Version: 3.17

Deploy ScalarDB Analytics in Public Cloud Environments

This guide explains how to deploy ScalarDB Analytics in a public cloud environment. ScalarDB Analytics consists of two main components: a ScalarDB Analytics server and Apache Spark. In this guide, you can choose either Amazon EMR or Databricks for the Spark environment.

For details about ScalarDB Analytics, refer to ScalarDB Analytics Design.

Deploy ScalarDB Analytics server

ScalarDB Analytics requires a catalog server to manage metadata and data source connections. The catalog server should be deployed by using Helm Charts on a Kubernetes cluster.

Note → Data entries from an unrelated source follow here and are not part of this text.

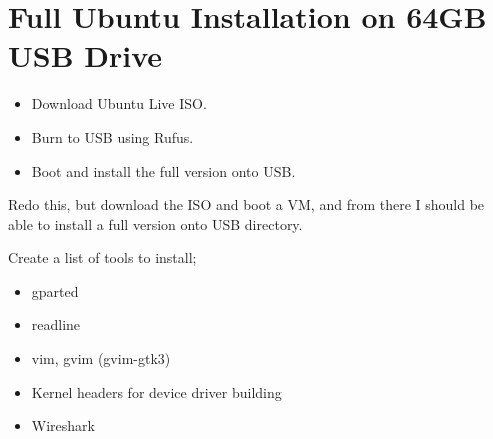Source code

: \documentclass[10pt,twoside]{article}
\begin{document}
\clearpage
\section{Full Ubuntu Installation on 64GB USB Drive}

\begin{itemize}
\item Download Ubuntu Live ISO.
\item Burn to USB using Rufus.
\item Boot and install the full version onto USB.
\end{itemize}

Redo this, but download the ISO and boot a VM, and from there I should be
able to install a full version onto USB directory.

Create a list of tools to install;
%
\begin{itemize}
\item gparted
\item readline
\item vim, gvim (gvim-gtk3)
\item Kernel headers for device driver building
\item Wireshark
\end{itemize}

\end{document}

For detailed deployment instructions, see How to install Scalar products through AWS Marketplace.

After deploying the catalog server, note the following information for Spark configuration:

Catalog server host address
Catalog port (default: 11051)
Metering port (default: 11052)

Deploy Spark with ScalarDB Analytics

After deploying the catalog server, you can configure and deploy Spark with ScalarDB Analytics by using managed Spark services.

Supported managed Spark services and their application types

ScalarDB Analytics supports the following managed Spark services and application types.

Public Cloud Service	Spark Driver	Spark Connect	JDBC
Amazon EMR (EMR on EC2)	✅	✅	❌
Databricks	✅	❌	✅

Configure and deploy

Select your public cloud environment, and follow the instructions to set up and deploy Spark with ScalarDB Analytics.

Amazon EMR
Databricks

Use Amazon EMR

You can use Amazon EMR (EMR on EC2) to run analytical queries through ScalarDB Analytics. For the basics to launch an EMR cluster, please refer to the AWS EMR on EC2 documentation.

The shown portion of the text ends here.